Vandals have buried their dead with little or no object, which defies analysis, as the extreme scarcity of archaeological evidence due to the Vandals in rural areas. The graves were usually placed in cemeteries suburban, at churches, as Hadra or Tebessa , and help confirm some acculturation or a phenomenon of romanization of the elites. These have been quick to adopt an urban lifestyle like, for example, Ostrogoths in Italy or the Visigoths in Spain in the seventh century. A mosaic found in Tbessa has a child vandal wearing Roman clothes. Even if these testimonies are only valid for the material aspects of life of people in this time and can also be explained by the small number of invaders immersed in an environment alien to their culture and lifestyle of origin. That's why nothing seems to now show that the Vandal period marked the end of urban civilization in Africa, on the contrary as outlined in the work of Claude Lepelley.
Fall
The instability of the Vandal throne on the death of Genseric , due to infighting, weakened Vandals themselves, including the military point of view (taste of luxury, comfort and idleness, lack of training and enemies seriously to fight, decreased morale, difficulty in recruiting for the army, etc..), the political and religious conflicts, the division of the nobility between pro-and anti-Byzantine attacks becoming more frequent Berbers and power of the Byzantine Emperor Justinian and his general Belisarius , causing the rapid drop Vandal kingdom.
At the end of August 533 , Belisarius landed with 15,000 mercenaries Heruli and 1000 Huns and becomes master of Carthage in just two months after the battles of Tricamron and the Ad Decimum , not far from Carthage.
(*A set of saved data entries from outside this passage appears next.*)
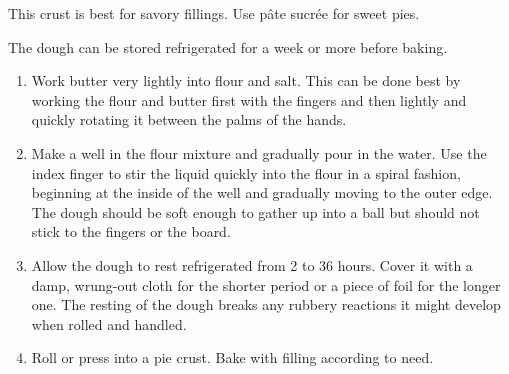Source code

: 
\begin{ingredients}
\end{ingredients}

\begin{recipe}

This crust is best for savory fillings.  Use p\^ate sucr\'ee for sweet pies.

The dough can be stored refrigerated for a week or more before baking.

  \begin{enumerate}
  \item Work butter very lightly into flour and salt.  This can be
  done best by working the flour and butter first with the fingers and
  then lightly and quickly rotating it between the palms of the
  hands.

\item Make a well in the flour mixture and gradually pour in the
  water.  Use the index finger to stir the liquid quickly into the
  flour in a spiral fashion, beginning at the inside of the well and
  gradually moving to the outer edge.  The dough should be soft enough
  to gather up into a ball but should not stick to the fingers or the
  board.

\item Allow the dough to rest refrigerated from 2 to 36 hours.  Cover
  it with a damp, wrung-out cloth for the shorter period or a piece of
  foil for the longer one.  The resting of the dough breaks any
  rubbery reactions it might develop when rolled and handled.

\item Roll or press into a pie crust.  Bake with filling according to need.

  \end{enumerate}
\end{recipe}
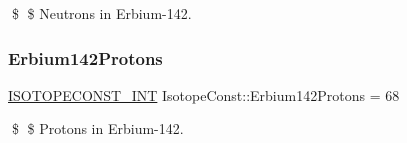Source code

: \$ \$ Neutrons in Erbium-\/142. \mbox{\label{group___isotope_const-_erbium-_er142_gad357ac460ccf781ef126c03c1e810033}} 
\subsubsection{\texorpdfstring{Erbium142\+Protons}{Erbium142Protons}}
{\footnotesize\ttfamily \mbox{\hyperlink{group___isotope_const-_macros_ga5f18360b3e99483a35c32d789e62621c}{I\+S\+O\+T\+O\+P\+E\+C\+O\+N\+S\+T\+\_\+\+I\+NT}} Isotope\+Const\+::\+Erbium142\+Protons = 68}

\$ \$ Protons in Erbium-\/142.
In spring 534 , the last Vandal king Gelimer , who fled for a time with its allies in the Berber mountains of Kabylie and have tried to reach Spain, was taken to Constantinople where it appears in the triumph of Justinian it ends his days in Galatia. After their defeat in Carthage, most of the Vandals and Alans join the Kabylie region where they merge with the Berber population-Roman. Those prisoners in Carthage are enrolled in the Byzantine army or deported.
References
- Victor of Vita, History of the Vandal persecution, II, 27-28
See also
Bibliography
- Audollent Augustus, "The imperial emissaries Veredarii under the late Empire," Mixtures of Archaeology and History, Volume 9, No. 9, 1889, pp. 249-278
- Christian Courtois , The Vandals and Africa, ed. Graphic arts and crafts, Paris, 1955
- Yves Moderan , The Moors and Roman Africa (IV-VII century), al. "Library of the French schools of Athens and Rome, ed. French School of Rome, Rome, 2003
- Lucien Musset , Les Invasions, waves Germanic al. "New Clio: history and its problems", ed. PUF, Paris, 1965 (2nd ed. In 1969)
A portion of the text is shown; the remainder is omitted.